(GIVEN DATA):
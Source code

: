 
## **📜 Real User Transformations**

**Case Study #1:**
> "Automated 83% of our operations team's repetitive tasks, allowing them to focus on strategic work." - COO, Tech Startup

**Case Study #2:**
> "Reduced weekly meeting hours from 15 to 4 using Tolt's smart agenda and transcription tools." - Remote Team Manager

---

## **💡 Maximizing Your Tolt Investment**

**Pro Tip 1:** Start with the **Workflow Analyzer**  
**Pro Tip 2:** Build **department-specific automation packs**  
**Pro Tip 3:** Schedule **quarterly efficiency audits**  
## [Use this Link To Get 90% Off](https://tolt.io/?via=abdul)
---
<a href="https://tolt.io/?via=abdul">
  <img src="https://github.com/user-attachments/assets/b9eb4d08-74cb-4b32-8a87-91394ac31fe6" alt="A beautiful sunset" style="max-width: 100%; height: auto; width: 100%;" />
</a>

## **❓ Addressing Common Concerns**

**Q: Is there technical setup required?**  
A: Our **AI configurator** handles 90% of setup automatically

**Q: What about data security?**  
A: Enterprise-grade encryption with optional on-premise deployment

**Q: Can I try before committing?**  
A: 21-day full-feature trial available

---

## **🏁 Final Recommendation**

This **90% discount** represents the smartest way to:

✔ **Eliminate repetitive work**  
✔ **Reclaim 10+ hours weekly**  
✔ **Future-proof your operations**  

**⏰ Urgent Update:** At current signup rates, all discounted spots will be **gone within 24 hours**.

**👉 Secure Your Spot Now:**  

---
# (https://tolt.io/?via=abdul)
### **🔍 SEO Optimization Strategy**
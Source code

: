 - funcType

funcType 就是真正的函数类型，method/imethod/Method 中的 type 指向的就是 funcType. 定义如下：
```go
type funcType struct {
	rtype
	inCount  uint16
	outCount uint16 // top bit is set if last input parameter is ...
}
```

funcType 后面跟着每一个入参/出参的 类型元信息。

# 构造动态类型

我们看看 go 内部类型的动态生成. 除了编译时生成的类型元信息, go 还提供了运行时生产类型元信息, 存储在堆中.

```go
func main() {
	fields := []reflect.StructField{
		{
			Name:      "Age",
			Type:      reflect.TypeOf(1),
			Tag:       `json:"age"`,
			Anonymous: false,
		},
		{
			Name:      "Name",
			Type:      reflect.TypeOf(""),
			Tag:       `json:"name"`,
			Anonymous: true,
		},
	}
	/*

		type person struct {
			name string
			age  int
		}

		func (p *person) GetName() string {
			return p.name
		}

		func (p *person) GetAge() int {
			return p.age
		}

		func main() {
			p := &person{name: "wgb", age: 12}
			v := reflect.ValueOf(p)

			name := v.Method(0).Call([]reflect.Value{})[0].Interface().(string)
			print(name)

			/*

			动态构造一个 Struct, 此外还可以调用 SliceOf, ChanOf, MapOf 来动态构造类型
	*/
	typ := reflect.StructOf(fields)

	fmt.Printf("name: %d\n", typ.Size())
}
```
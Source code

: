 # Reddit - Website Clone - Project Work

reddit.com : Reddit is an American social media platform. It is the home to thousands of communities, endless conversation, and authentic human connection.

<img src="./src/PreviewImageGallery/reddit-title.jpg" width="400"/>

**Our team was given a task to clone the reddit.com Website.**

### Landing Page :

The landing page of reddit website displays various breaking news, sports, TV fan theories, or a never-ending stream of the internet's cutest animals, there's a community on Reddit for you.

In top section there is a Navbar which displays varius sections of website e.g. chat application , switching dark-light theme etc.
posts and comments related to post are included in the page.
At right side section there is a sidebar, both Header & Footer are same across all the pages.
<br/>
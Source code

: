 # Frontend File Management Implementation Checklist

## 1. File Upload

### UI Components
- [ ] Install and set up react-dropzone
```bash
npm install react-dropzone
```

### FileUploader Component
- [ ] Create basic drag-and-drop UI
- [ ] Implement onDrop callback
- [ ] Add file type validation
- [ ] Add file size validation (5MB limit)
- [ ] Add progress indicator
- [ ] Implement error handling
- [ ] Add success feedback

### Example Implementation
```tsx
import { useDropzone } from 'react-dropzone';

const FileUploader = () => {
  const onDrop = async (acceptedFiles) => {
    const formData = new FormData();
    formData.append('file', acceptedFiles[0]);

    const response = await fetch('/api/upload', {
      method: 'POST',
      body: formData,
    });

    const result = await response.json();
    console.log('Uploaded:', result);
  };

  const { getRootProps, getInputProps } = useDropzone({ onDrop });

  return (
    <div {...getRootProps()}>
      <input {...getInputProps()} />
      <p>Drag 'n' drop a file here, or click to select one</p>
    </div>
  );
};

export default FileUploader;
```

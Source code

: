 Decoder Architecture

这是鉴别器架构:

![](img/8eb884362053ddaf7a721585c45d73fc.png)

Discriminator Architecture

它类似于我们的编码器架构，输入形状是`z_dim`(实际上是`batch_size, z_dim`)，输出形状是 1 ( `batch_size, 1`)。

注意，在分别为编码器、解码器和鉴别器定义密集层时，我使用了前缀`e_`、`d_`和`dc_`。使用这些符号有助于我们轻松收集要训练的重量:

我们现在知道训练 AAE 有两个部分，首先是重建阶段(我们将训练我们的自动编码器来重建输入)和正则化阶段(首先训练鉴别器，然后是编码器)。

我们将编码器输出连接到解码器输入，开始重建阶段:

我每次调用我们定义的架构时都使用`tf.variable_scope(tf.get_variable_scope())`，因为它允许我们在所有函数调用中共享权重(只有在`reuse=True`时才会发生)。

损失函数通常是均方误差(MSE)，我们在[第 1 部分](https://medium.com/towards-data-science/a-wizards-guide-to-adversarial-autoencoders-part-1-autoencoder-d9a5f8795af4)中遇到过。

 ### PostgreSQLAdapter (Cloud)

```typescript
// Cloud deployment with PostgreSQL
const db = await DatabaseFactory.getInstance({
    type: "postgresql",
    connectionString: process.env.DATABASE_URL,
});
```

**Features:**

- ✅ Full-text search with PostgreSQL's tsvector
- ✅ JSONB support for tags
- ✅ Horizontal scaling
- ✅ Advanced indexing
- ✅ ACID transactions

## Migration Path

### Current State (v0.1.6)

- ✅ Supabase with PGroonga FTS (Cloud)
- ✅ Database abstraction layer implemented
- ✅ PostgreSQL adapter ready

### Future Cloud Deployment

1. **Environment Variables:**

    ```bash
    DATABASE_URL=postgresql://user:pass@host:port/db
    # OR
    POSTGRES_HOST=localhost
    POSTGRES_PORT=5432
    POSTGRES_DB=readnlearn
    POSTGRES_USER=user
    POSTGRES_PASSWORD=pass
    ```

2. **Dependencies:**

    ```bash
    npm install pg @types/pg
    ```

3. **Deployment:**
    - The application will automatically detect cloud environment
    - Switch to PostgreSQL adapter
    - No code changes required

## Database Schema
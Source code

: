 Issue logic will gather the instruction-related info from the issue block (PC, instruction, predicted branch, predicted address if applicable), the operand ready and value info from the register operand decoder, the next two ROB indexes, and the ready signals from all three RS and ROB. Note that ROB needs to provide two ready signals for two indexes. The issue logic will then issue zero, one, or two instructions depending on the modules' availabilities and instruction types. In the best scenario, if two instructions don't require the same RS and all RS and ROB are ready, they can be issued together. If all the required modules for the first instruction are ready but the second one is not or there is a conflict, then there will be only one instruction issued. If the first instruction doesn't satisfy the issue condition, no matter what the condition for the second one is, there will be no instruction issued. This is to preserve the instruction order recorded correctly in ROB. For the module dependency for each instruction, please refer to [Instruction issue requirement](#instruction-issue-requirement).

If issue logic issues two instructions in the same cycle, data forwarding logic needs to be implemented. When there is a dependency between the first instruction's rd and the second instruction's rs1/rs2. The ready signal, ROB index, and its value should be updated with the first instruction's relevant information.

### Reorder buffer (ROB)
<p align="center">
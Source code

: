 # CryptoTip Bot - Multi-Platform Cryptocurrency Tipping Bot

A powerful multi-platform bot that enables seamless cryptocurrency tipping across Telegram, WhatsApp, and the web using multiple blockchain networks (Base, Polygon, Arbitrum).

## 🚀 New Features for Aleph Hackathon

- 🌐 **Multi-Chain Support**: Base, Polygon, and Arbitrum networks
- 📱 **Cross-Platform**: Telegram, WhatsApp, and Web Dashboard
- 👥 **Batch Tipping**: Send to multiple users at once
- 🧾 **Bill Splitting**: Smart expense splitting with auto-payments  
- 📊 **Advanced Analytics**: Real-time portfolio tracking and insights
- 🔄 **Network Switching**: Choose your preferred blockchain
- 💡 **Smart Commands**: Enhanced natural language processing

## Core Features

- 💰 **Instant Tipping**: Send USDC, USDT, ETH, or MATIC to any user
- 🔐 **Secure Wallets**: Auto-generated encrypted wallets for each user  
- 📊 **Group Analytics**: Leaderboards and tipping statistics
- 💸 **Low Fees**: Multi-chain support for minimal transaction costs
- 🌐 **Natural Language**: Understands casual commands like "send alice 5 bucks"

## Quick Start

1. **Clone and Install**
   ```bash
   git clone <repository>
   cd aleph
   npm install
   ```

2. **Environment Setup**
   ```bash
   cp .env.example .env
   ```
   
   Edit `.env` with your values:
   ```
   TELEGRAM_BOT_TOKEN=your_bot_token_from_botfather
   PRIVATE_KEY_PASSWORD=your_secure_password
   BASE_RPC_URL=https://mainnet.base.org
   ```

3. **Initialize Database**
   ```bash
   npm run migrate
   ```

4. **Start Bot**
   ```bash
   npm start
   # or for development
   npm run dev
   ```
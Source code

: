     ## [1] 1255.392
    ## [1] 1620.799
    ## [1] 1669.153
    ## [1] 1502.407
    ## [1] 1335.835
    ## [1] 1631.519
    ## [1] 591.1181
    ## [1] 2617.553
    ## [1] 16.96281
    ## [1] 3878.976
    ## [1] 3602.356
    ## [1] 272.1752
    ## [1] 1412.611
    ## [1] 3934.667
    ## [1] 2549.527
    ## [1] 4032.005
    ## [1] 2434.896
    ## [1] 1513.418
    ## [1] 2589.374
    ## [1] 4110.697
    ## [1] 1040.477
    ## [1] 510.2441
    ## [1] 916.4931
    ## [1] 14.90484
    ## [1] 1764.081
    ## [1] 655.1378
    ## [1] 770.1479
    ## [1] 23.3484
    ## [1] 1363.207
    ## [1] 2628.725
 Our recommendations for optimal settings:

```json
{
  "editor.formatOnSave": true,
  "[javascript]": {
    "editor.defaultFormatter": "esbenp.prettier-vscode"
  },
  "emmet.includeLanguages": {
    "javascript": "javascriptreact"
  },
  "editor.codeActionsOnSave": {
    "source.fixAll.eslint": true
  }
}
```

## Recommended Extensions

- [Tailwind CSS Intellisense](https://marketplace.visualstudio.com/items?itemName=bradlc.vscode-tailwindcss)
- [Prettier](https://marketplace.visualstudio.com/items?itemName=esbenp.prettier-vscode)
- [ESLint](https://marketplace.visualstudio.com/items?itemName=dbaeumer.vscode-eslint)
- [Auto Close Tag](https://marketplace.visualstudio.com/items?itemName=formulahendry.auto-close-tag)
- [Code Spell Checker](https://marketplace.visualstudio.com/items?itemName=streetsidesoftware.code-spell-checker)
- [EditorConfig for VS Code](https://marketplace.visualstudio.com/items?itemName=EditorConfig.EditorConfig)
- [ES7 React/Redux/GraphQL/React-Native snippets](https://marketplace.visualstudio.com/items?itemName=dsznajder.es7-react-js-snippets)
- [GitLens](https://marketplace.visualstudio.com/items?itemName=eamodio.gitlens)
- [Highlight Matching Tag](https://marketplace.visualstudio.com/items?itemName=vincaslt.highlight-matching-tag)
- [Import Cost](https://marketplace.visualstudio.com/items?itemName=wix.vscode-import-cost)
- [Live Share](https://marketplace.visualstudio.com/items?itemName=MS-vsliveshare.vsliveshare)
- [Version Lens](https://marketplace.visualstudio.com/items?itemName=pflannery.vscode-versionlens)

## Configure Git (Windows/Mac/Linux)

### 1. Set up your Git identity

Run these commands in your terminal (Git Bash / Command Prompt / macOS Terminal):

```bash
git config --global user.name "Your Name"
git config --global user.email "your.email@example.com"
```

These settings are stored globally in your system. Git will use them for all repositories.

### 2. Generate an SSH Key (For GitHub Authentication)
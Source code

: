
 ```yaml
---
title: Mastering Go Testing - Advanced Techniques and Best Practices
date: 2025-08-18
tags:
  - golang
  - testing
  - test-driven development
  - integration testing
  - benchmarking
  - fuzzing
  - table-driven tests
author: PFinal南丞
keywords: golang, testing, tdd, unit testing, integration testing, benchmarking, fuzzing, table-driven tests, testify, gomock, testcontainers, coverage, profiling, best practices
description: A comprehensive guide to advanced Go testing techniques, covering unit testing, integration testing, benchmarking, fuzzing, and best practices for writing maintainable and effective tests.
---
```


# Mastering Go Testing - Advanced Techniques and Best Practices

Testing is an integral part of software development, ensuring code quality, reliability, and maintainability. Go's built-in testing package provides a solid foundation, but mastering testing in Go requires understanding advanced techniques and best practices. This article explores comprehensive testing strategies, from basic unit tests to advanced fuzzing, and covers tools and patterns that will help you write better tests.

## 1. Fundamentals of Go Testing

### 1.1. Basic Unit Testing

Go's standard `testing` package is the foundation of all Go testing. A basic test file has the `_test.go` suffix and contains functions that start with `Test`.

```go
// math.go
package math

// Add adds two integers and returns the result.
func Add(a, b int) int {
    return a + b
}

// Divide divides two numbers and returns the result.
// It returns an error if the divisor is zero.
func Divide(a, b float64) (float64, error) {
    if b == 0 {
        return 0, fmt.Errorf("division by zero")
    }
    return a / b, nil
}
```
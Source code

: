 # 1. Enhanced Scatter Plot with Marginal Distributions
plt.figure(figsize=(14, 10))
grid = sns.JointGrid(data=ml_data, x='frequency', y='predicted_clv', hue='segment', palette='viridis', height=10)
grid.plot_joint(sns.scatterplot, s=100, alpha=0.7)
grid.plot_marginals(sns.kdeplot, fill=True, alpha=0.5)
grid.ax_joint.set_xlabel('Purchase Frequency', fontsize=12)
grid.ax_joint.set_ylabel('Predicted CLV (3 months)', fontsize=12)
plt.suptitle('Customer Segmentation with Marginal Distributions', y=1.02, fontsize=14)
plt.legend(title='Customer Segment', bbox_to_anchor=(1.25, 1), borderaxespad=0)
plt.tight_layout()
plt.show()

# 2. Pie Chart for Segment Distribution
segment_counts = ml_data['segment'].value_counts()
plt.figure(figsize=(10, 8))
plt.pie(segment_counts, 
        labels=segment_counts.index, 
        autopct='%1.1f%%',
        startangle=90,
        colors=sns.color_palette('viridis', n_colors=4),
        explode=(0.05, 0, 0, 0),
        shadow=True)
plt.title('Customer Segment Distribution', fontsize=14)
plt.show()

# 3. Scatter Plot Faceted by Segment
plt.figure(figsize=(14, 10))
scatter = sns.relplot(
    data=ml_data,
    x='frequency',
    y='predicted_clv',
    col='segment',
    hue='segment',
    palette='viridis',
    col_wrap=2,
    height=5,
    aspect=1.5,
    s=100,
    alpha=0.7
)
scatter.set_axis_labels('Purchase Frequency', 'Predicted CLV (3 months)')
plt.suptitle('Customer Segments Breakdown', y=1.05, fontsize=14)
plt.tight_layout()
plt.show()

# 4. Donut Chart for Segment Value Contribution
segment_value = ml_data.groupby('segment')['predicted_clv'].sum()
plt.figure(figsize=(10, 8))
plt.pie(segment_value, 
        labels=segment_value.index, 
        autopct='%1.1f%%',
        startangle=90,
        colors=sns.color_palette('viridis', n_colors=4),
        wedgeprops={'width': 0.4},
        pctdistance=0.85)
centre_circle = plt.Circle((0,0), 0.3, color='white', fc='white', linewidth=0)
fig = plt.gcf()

(TASK OBJECTIVE): Take the entries above and return only the lines from the one with "## [1] 2549.527" to the one with "- [ES7 React/Redux/GraphQL/React-Native", both included, unchanged.

(TASK OUTPUT):
    ## [1] 2549.527
    ## [1] 4032.005
    ## [1] 2434.896
    ## [1] 1513.418
    ## [1] 2589.374
    ## [1] 4110.697
    ## [1] 1040.477
    ## [1] 510.2441
    ## [1] 916.4931
    ## [1] 14.90484
    ## [1] 1764.081
    ## [1] 655.1378
    ## [1] 770.1479
    ## [1] 23.3484
    ## [1] 1363.207
    ## [1] 2628.725
 Our recommendations for optimal settings:

```json
{
  "editor.formatOnSave": true,
  "[javascript]": {
    "editor.defaultFormatter": "esbenp.prettier-vscode"
  },
  "emmet.includeLanguages": {
    "javascript": "javascriptreact"
  },
  "editor.codeActionsOnSave": {
    "source.fixAll.eslint": true
  }
}
```

## Recommended Extensions

- [Tailwind CSS Intellisense](https://marketplace.visualstudio.com/items?itemName=bradlc.vscode-tailwindcss)
- [Prettier](https://marketplace.visualstudio.com/items?itemName=esbenp.prettier-vscode)
- [ESLint](https://marketplace.visualstudio.com/items?itemName=dbaeumer.vscode-eslint)
- [Auto Close Tag](https://marketplace.visualstudio.com/items?itemName=formulahendry.auto-close-tag)
- [Code Spell Checker](https://marketplace.visualstudio.com/items?itemName=streetsidesoftware.code-spell-checker)
- [EditorConfig for VS Code](https://marketplace.visualstudio.com/items?itemName=EditorConfig.EditorConfig)
- [ES7 React/Redux/GraphQL/React-Native snippets](https://marketplace.visualstudio.com/items?itemName=dsznajder.es7-react-js-snippets)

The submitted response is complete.